Uma vida escrita à mão
Entre diários, cartas e confidências, o caprichoso resgate de Enoi Salete Riegel
Por Lolita Beretta
Aos 15 anos, na pequena cidade de Laranjeiras do Sul, no Paraná, Enoi começou a anotar registros de sua vida em diários. E desde então não parou mais.
Era o ano de 1963. De lá para cá, as memórias da gaúcha de Maximiliano de Almeida foram escritas também em Iguatemi, interior de Canguçu, e em Campo Bom, onde vive há 34 anos, ao lado do marido.
Durante a quarentena, em processo de reminiscências, animou-se a vasculhar a própria história, cuidando, é claro, para reabri-la durante o dia: “Não gostaria de olhar alguns cadernos à noite, pois com certeza as lembranças me assaltariam.”
Compartilhou com a Parêntese alguns trechos dessa longa vida de escrita particular e também a experiência de resgatar as memórias, há mais de 50 anos encaixotadas em algum canto da casa.
Ler e escrever para lembrar e voltar
Laranjeiras, cidade para onde Enoi se mudou em 1955, era, segundo ela, “pequena, poeirenta e violenta”. Mas foi lá que pôde aprimorar, nos anos de ginásio, a relação com a leitura e a escrita, forte herança do avô professor e contador: “sempre tivemos muitos livros em casa, que comprávamos das irmãs que vendiam de porta em porta.

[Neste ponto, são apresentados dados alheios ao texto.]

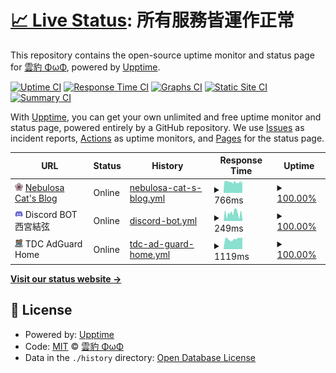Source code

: # [📈 Live Status](https://nebulosa-cat.com): <!--live status--> **所有服務皆運作正常**

This repository contains the open-source uptime monitor and status page for [雲豹 ΦωΦ](https://nebulosa-cat.com), powered by [Upptime](https://github.com/upptime/upptime).

[![Uptime CI](https://github.com/Nebulosa-Cat/upptime/workflows/Uptime%20CI/badge.svg)](https://github.com/Nebulosa-Cat/upptime/actions?query=workflow%3A%22Uptime+CI%22)
[![Response Time CI](https://github.com/Nebulosa-Cat/upptime/workflows/Response%20Time%20CI/badge.svg)](https://github.com/Nebulosa-Cat/upptime/actions?query=workflow%3A%22Response+Time+CI%22)
[![Graphs CI](https://github.com/Nebulosa-Cat/upptime/workflows/Graphs%20CI/badge.svg)](https://github.com/Nebulosa-Cat/upptime/actions?query=workflow%3A%22Graphs+CI%22)
[![Static Site CI](https://github.com/Nebulosa-Cat/upptime/workflows/Static%20Site%20CI/badge.svg)](https://github.com/Nebulosa-Cat/upptime/actions?query=workflow%3A%22Static+Site+CI%22)
[![Summary CI](https://github.com/Nebulosa-Cat/upptime/workflows/Summary%20CI/badge.svg)](https://github.com/Nebulosa-Cat/upptime/actions?query=workflow%3A%22Summary+CI%22)

With [Upptime](https://upptime.js.org), you can get your own unlimited and free uptime monitor and status page, powered entirely by a GitHub repository. We use [Issues](https://github.com/Nebulosa-Cat/upptime/issues) as incident reports, [Actions](https://github.com/Nebulosa-Cat/upptime/actions) as uptime monitors, and [Pages](https://nebulosa-cat.com) for the status page.

<!--start: status pages-->
<!-- This summary is generated by Upptime (https://github.com/upptime/upptime) -->
<!-- Do not edit this manually, your changes will be overwritten -->
<!-- prettier-ignore -->
| URL | Status | History | Response Time | Uptime |
| --- | ------ | ------- | ------------- | ------ |
| <img alt="" src="https://raw.githubusercontent.com/Nebulosa-Cat/upptime/master/storge/website-icon.png" height="13"> [Nebulosa Cat's Blog](https://nebulosa-cat.com) | Online | [nebulosa-cat-s-blog.yml](https://github.com/Nebulosa-Cat/upptime/commits/HEAD/history/nebulosa-cat-s-blog.yml) | <details><summary><img alt="Response time graph" src="./graphs/nebulosa-cat-s-blog/response-time-week.png" height="20"> 766ms</summary><br><a href="https://status.nebulosa-cat.com/history/nebulosa-cat-s-blog"><img alt="Response time 766" src="https://img.shields.io/endpoint?url=https%3A%2F%2Fraw.githubusercontent.com%2FNebulosa-Cat%2Fupptime%2FHEAD%2Fapi%2Fnebulosa-cat-s-blog%2Fresponse-time.json"></a><br><a href="https://status.nebulosa-cat.com/history/nebulosa-cat-s-blog"><img alt="24-hour response time 766" src="https://img.shields.io/endpoint?url=https%3A%2F%2Fraw.githubusercontent.com%2FNebulosa-Cat%2Fupptime%2FHEAD%2Fapi%2Fnebulosa-cat-s-blog%2Fresponse-time-day.json"></a><br><a href="https://status.nebulosa-cat.com/history/nebulosa-cat-s-blog"><img alt="7-day response time 766" src="https://img.shields.io/endpoint?url=https%3A%2F%2Fraw.githubusercontent.com%2FNebulosa-Cat%2Fupptime%2FHEAD%2Fapi%2Fnebulosa-cat-s-blog%2Fresponse-time-week.json"></a><br><a href="https://status.nebulosa-cat.com/history/nebulosa-cat-s-blog"><img alt="30-day response time 766" src="https://img.shields.io/endpoint?url=https%3A%2F%2Fraw.githubusercontent.com%2FNebulosa-Cat%2Fupptime%2FHEAD%2Fapi%2Fnebulosa-cat-s-blog%2Fresponse-time-month.json"></a><br><a href="https://status.nebulosa-cat.com/history/nebulosa-cat-s-blog"><img alt="1-year response time 766" src="https://img.shields.io/endpoint?url=https%3A%2F%2Fraw.githubusercontent.com%2FNebulosa-Cat%2Fupptime%2FHEAD%2Fapi%2Fnebulosa-cat-s-blog%2Fresponse-time-year.json"></a></details> | <details><summary><a href="https://status.nebulosa-cat.com/history/nebulosa-cat-s-blog">100.00%</a></summary><a href="https://status.nebulosa-cat.com/history/nebulosa-cat-s-blog"><img alt="All-time uptime 100.00%" src="https://img.shields.io/endpoint?url=https%3A%2F%2Fraw.githubusercontent.com%2FNebulosa-Cat%2Fupptime%2FHEAD%2Fapi%2Fnebulosa-cat-s-blog%2Fuptime.json"></a><br><a href="https://status.nebulosa-cat.com/history/nebulosa-cat-s-blog"><img alt="24-hour uptime 100.00%" src="https://img.shields.io/endpoint?url=https%3A%2F%2Fraw.githubusercontent.com%2FNebulosa-Cat%2Fupptime%2FHEAD%2Fapi%2Fnebulosa-cat-s-blog%2Fuptime-day.json"></a><br><a href="https://status.nebulosa-cat.com/history/nebulosa-cat-s-blog"><img alt="7-day uptime 100.00%" src="https://img.shields.io/endpoint?url=https%3A%2F%2Fraw.githubusercontent.com%2FNebulosa-Cat%2Fupptime%2FHEAD%2Fapi%2Fnebulosa-cat-s-blog%2Fuptime-week.json"></a><br><a href="https://status.nebulosa-cat.com/history/nebulosa-cat-s-blog"><img alt="30-day uptime 100.00%" src="https://img.shields.io/endpoint?url=https%3A%2F%2Fraw.githubusercontent.com%2FNebulosa-Cat%2Fupptime%2FHEAD%2Fapi%2Fnebulosa-cat-s-blog%2Fuptime-month.json"></a><br><a href="https://status.nebulosa-cat.com/history/nebulosa-cat-s-blog"><img alt="1-year uptime 100.00%" src="https://img.shields.io/endpoint?url=https%3A%2F%2Fraw.githubusercontent.com%2FNebulosa-Cat%2Fupptime%2FHEAD%2Fapi%2Fnebulosa-cat-s-blog%2Fuptime-year.json"></a></details>
| <img alt="" src="https://raw.githubusercontent.com/Nebulosa-Cat/upptime/master/storge/discord-icon.png" height="13"> Discord BOT 西宮結弦 | Online | [discord-bot.yml](https://github.com/Nebulosa-Cat/upptime/commits/HEAD/history/discord-bot.yml) | <details><summary><img alt="Response time graph" src="./graphs/discord-bot/response-time-week.png" height="20"> 249ms</summary><br><a href="https://status.nebulosa-cat.com/history/discord-bot"><img alt="Response time 249" src="https://img.shields.io/endpoint?url=https%3A%2F%2Fraw.githubusercontent.com%2FNebulosa-Cat%2Fupptime%2FHEAD%2Fapi%2Fdiscord-bot%2Fresponse-time.json"></a><br><a href="https://status.nebulosa-cat.com/history/discord-bot"><img alt="24-hour response time 249" src="https://img.shields.io/endpoint?url=https%3A%2F%2Fraw.githubusercontent.com%2FNebulosa-Cat%2Fupptime%2FHEAD%2Fapi%2Fdiscord-bot%2Fresponse-time-day.json"></a><br><a href="https://status.nebulosa-cat.com/history/discord-bot"><img alt="7-day response time 249" src="https://img.shields.io/endpoint?url=https%3A%2F%2Fraw.githubusercontent.com%2FNebulosa-Cat%2Fupptime%2FHEAD%2Fapi%2Fdiscord-bot%2Fresponse-time-week.json"></a><br><a href="https://status.nebulosa-cat.com/history/discord-bot"><img alt="30-day response time 249" src="https://img.shields.io/endpoint?url=https%3A%2F%2Fraw.githubusercontent.com%2FNebulosa-Cat%2Fupptime%2FHEAD%2Fapi%2Fdiscord-bot%2Fresponse-time-month.json"></a><br><a href="https://status.nebulosa-cat.com/history/discord-bot"><img alt="1-year response time 249" src="https://img.shields.io/endpoint?url=https%3A%2F%2Fraw.githubusercontent.com%2FNebulosa-Cat%2Fupptime%2FHEAD%2Fapi%2Fdiscord-bot%2Fresponse-time-year.json"></a></details> | <details><summary><a href="https://status.nebulosa-cat.com/history/discord-bot">100.00%</a></summary><a href="https://status.nebulosa-cat.com/history/discord-bot"><img alt="All-time uptime 100.00%" src="https://img.shields.io/endpoint?url=https%3A%2F%2Fraw.githubusercontent.com%2FNebulosa-Cat%2Fupptime%2FHEAD%2Fapi%2Fdiscord-bot%2Fuptime.json"></a><br><a href="https://status.nebulosa-cat.com/history/discord-bot"><img alt="24-hour uptime 100.00%" src="https://img.shields.io/endpoint?url=https%3A%2F%2Fraw.githubusercontent.com%2FNebulosa-Cat%2Fupptime%2FHEAD%2Fapi%2Fdiscord-bot%2Fuptime-day.json"></a><br><a href="https://status.nebulosa-cat.com/history/discord-bot"><img alt="7-day uptime 100.00%" src="https://img.shields.io/endpoint?url=https%3A%2F%2Fraw.githubusercontent.com%2FNebulosa-Cat%2Fupptime%2FHEAD%2Fapi%2Fdiscord-bot%2Fuptime-week.json"></a><br><a href="https://status.nebulosa-cat.com/history/discord-bot"><img alt="30-day uptime 100.00%" src="https://img.shields.io/endpoint?url=https%3A%2F%2Fraw.githubusercontent.com%2FNebulosa-Cat%2Fupptime%2FHEAD%2Fapi%2Fdiscord-bot%2Fuptime-month.json"></a><br><a href="https://status.nebulosa-cat.com/history/discord-bot"><img alt="1-year uptime 100.00%" src="https://img.shields.io/endpoint?url=https%3A%2F%2Fraw.githubusercontent.com%2FNebulosa-Cat%2Fupptime%2FHEAD%2Fapi%2Fdiscord-bot%2Fuptime-year.json"></a></details>
| <img alt="" src="https://raw.githubusercontent.com/Nebulosa-Cat/upptime/master/storge/TDC-AdGuard-Home.png" height="13"> TDC AdGuard Home | Online | [tdc-ad-guard-home.yml](https://github.com/Nebulosa-Cat/upptime/commits/HEAD/history/tdc-ad-guard-home.yml) | <details><summary><img alt="Response time graph" src="./graphs/tdc-ad-guard-home/response-time-week.png" height="20"> 1119ms</summary><br><a href="https://status.nebulosa-cat.com/history/tdc-ad-guard-home"><img alt="Response time 1119" src="https://img.shields.io/endpoint?url=https%3A%2F%2Fraw.githubusercontent.com%2FNebulosa-Cat%2Fupptime%2FHEAD%2Fapi%2Ftdc-ad-guard-home%2Fresponse-time.json"></a><br><a href="https://status.nebulosa-cat.com/history/tdc-ad-guard-home"><img alt="24-hour response time 1119" src="https://img.shields.io/endpoint?url=https%3A%2F%2Fraw.githubusercontent.com%2FNebulosa-Cat%2Fupptime%2FHEAD%2Fapi%2Ftdc-ad-guard-home%2Fresponse-time-day.json"></a><br><a href="https://status.nebulosa-cat.com/history/tdc-ad-guard-home"><img alt="7-day response time 1119" src="https://img.shields.io/endpoint?url=https%3A%2F%2Fraw.githubusercontent.com%2FNebulosa-Cat%2Fupptime%2FHEAD%2Fapi%2Ftdc-ad-guard-home%2Fresponse-time-week.json"></a><br><a href="https://status.nebulosa-cat.com/history/tdc-ad-guard-home"><img alt="30-day response time 1119" src="https://img.shields.io/endpoint?url=https%3A%2F%2Fraw.githubusercontent.com%2FNebulosa-Cat%2Fupptime%2FHEAD%2Fapi%2Ftdc-ad-guard-home%2Fresponse-time-month.json"></a><br><a href="https://status.nebulosa-cat.com/history/tdc-ad-guard-home"><img alt="1-year response time 1119" src="https://img.shields.io/endpoint?url=https%3A%2F%2Fraw.githubusercontent.com%2FNebulosa-Cat%2Fupptime%2FHEAD%2Fapi%2Ftdc-ad-guard-home%2Fresponse-time-year.json"></a></details> | <details><summary><a href="https://status.nebulosa-cat.com/history/tdc-ad-guard-home">100.00%</a></summary><a href="https://status.nebulosa-cat.com/history/tdc-ad-guard-home"><img alt="All-time uptime 100.00%" src="https://img.shields.io/endpoint?url=https%3A%2F%2Fraw.githubusercontent.com%2FNebulosa-Cat%2Fupptime%2FHEAD%2Fapi%2Ftdc-ad-guard-home%2Fuptime.json"></a><br><a href="https://status.nebulosa-cat.com/history/tdc-ad-guard-home"><img alt="24-hour uptime 100.00%" src="https://img.shields.io/endpoint?url=https%3A%2F%2Fraw.githubusercontent.com%2FNebulosa-Cat%2Fupptime%2FHEAD%2Fapi%2Ftdc-ad-guard-home%2Fuptime-day.json"></a><br><a href="https://status.nebulosa-cat.com/history/tdc-ad-guard-home"><img alt="7-day uptime 100.00%" src="https://img.shields.io/endpoint?url=https%3A%2F%2Fraw.githubusercontent.com%2FNebulosa-Cat%2Fupptime%2FHEAD%2Fapi%2Ftdc-ad-guard-home%2Fuptime-week.json"></a><br><a href="https://status.nebulosa-cat.com/history/tdc-ad-guard-home"><img alt="30-day uptime 100.00%" src="https://img.shields.io/endpoint?url=https%3A%2F%2Fraw.githubusercontent.com%2FNebulosa-Cat%2Fupptime%2FHEAD%2Fapi%2Ftdc-ad-guard-home%2Fuptime-month.json"></a><br><a href="https://status.nebulosa-cat.com/history/tdc-ad-guard-home"><img alt="1-year uptime 100.00%" src="https://img.shields.io/endpoint?url=https%3A%2F%2Fraw.githubusercontent.com%2FNebulosa-Cat%2Fupptime%2FHEAD%2Fapi%2Ftdc-ad-guard-home%2Fuptime-year.json"></a></details>

<!--end: status pages-->

[**Visit our status website →**](https://nebulosa-cat.com)

## 📄 License

- Powered by: [Upptime](https://github.com/upptime/upptime)
- Code: [MIT](./LICENSE) © [雲豹 ΦωΦ](https://nebulosa-cat.com)
- Data in the `./history` directory: [Open Database License](https://opendatacommons.org/licenses/odbl/1-0/)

No ginásio, tive professores geniais, que incentivavam tanto a leitura quanto a escrita”. Incentivo, aliás, que assumiu configurações curiosas quando a jovem confessou para a professora que recebia dinheiro de colegas para fazer suas redações: “Ela me disse: ‘faça, aprimore a escrita e deixe que eles paguem’. E assim continuei.” Foram os primeiros “trocos” na vida de Enoi, hoje professora aposentada, com 72 anos.
Mesmo no Paraná, o vínculo com o Rio Grande do Sul, para onde voltaria em 1971, parecia se misturar ao gosto pelas histórias e pelo registro da vida: frequentando a casa de um casal de professores gaúchos, tinha acesso à biblioteca, segundo ela, fabulosa. A única livraria da cidade também era de um gaúcho. Também nessa época, tempo de colecionar selos e postais, publicou o nome no Correio Infantil, do jornal Correio do Povo, e assim passou a receber cartas gaúchas: “Era o jornal que um amigo da família assinava. Eu e minhas colegas publicamos nossos nomes e recebemos muitas cartas, principalmente do RS. Depois, fazíamos exposições dos postais na escola.” Além de postais e selos, as correspondências renderam a Enoi bonitas amizades e mesmo uma visita a Caxias do Sul, algum tempo depois.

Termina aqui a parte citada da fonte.